_YOUR TASK_
Copy all lines in the data that contain the string "concatenate".

_RECORDS TO PROCESS_

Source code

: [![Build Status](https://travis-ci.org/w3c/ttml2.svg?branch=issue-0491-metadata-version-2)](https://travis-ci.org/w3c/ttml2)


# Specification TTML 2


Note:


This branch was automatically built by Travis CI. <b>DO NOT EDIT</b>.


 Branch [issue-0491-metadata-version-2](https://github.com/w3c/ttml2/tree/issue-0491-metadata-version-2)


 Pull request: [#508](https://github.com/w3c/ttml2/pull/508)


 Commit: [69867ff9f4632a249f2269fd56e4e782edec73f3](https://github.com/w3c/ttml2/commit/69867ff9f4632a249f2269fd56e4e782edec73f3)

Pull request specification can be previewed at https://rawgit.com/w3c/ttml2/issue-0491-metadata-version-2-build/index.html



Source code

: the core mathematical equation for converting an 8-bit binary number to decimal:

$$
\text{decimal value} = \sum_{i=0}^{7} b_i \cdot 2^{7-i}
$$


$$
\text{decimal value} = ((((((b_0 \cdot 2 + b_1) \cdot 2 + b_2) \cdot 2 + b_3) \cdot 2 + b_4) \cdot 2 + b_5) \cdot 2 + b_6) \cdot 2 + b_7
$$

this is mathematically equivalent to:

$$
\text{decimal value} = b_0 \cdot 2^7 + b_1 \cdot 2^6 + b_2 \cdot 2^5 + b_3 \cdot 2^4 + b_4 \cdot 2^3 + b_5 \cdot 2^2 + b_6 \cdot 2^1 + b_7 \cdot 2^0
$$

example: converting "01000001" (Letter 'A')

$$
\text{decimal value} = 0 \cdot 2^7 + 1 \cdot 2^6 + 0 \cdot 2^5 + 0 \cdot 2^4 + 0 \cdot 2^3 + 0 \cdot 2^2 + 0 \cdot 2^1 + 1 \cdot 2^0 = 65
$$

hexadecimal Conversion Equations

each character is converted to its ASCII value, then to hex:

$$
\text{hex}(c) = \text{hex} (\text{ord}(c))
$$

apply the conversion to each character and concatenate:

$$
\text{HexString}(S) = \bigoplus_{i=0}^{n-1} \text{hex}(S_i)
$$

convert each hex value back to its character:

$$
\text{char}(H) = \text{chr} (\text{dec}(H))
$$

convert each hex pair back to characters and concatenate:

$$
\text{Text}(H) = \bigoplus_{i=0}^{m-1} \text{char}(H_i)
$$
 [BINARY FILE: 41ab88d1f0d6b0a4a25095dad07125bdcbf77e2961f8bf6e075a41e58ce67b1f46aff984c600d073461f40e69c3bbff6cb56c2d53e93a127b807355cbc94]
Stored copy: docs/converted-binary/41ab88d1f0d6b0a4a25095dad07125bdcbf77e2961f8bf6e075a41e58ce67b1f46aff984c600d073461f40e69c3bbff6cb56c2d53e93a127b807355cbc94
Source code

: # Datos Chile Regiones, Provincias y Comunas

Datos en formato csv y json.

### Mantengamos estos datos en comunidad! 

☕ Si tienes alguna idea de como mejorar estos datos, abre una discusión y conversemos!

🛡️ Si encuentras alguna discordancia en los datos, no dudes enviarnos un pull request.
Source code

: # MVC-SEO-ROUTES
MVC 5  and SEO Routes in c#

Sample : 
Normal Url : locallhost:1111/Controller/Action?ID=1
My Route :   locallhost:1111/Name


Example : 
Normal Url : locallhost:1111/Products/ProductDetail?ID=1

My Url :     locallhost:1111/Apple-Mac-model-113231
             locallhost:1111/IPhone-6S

_TASK RESPONSE_
apply the conversion to each character and concatenate:
convert each hex pair back to characters and concatenate:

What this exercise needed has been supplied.